We live in an age of unprecedented consumer choice. You can order almost anything, from almost anywhere, at almost any time. The market caters to your every desire with astonishing efficiency.

But the world that enables this convenience is built on choices that were made not by consumers but by citizens. The roads your packages travel on were built by government. The schools that educated the workers who made your goods were publicly funded. The laws that prevent your food from being poisoned were won through democratic struggle. The currency you use is backed by a state you elected.

The consumer economy rides on the rails of the citizen economy. Markets function because democracies built the infrastructure — physical, legal, institutional — that makes them possible.

If citizens disengage — if we all become pure consumers, focused only on price and convenience — the rails erode. Public schools decline. Regulation weakens. Infrastructure crumbles. Inequality widens. And eventually, the very market that served us so efficiently begins to fail — because it was never self-sustaining. It always depended on the society that created it.

The greatest economic act you can perform is not buying something at a good price. It is showing up — at a panchayat meeting, at a budget discussion, at an election booth, at a community assembly — and saying: this is my economy too. And I have something to say about how it works.

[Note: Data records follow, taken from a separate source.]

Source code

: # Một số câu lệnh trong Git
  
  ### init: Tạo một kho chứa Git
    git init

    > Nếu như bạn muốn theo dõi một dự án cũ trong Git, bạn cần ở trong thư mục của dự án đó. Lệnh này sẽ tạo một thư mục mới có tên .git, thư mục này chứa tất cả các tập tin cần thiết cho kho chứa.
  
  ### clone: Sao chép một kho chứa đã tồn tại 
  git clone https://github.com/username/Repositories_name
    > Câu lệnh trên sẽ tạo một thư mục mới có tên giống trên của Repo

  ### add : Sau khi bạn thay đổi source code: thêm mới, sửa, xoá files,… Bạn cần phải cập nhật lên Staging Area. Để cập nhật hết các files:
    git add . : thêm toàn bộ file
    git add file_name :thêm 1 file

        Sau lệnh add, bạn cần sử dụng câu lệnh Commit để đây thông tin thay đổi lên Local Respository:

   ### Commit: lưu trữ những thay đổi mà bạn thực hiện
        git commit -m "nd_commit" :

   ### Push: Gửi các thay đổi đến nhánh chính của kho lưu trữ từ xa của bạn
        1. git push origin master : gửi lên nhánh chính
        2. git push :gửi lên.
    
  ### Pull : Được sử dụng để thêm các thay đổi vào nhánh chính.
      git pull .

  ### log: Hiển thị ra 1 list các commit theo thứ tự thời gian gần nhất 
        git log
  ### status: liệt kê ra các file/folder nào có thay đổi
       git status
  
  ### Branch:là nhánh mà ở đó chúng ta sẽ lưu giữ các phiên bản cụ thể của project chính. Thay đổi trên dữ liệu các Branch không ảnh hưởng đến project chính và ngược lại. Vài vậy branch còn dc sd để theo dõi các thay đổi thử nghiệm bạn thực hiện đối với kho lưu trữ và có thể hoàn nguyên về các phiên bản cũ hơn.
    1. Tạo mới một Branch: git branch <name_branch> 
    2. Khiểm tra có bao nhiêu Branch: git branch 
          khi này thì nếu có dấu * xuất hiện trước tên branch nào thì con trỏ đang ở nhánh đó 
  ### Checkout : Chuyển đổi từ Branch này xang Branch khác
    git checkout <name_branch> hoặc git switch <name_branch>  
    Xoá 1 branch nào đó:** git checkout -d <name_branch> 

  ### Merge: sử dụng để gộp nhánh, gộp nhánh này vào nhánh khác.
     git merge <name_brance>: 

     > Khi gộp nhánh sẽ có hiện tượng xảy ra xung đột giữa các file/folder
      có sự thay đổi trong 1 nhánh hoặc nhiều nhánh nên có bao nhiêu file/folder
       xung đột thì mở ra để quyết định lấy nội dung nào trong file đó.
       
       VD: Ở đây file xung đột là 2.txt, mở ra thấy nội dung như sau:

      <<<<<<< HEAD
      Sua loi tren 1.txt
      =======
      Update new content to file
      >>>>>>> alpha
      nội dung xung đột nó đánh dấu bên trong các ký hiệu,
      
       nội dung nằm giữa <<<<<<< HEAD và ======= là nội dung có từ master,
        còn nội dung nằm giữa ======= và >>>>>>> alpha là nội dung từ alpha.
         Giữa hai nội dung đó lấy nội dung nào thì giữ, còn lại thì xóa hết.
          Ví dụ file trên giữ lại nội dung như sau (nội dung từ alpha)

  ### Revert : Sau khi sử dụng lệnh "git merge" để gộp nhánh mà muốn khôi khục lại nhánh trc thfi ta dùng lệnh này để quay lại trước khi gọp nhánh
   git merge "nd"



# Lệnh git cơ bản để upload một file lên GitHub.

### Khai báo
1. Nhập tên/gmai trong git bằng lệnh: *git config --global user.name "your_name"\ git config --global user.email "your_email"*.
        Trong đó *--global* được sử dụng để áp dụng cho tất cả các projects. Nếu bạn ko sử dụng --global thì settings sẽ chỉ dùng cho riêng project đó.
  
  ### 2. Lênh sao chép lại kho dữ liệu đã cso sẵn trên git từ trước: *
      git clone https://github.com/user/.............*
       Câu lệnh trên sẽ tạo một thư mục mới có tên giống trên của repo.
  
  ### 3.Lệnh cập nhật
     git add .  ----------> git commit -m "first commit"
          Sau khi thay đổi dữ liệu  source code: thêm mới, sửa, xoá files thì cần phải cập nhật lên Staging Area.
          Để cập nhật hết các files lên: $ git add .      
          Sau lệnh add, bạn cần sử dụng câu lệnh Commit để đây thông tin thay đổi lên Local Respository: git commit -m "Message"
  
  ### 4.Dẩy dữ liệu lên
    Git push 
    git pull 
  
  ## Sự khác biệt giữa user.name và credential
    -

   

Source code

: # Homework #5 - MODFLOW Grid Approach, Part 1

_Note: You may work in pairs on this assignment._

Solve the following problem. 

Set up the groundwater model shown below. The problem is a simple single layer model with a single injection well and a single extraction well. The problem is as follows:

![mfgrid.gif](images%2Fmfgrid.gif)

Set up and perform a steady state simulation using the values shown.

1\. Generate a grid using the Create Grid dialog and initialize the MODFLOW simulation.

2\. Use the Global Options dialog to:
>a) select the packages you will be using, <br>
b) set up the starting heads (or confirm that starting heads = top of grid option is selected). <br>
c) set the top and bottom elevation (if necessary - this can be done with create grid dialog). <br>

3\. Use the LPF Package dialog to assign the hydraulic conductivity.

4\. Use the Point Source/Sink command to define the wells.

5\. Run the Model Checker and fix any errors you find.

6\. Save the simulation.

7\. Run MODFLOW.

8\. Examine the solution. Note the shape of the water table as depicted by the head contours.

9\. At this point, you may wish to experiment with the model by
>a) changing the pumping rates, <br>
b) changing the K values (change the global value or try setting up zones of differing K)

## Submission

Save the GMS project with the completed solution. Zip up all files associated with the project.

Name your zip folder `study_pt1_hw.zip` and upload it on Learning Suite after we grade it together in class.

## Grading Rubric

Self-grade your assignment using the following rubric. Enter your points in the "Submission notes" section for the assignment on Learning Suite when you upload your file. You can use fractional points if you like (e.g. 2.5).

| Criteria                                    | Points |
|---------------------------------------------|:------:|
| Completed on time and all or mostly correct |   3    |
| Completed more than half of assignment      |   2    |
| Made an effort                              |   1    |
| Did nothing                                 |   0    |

"The best argument against democracy is a five-minute conversation with the average voter. The best argument for it is everything else." — Attributed to Winston Churchill

The economy is not something that happens to you. It is something you are part of. And the more actively you participate — not just as a consumer but as a citizen — the more likely it is to work for you, your family, your neighbors, and the future you want to leave behind.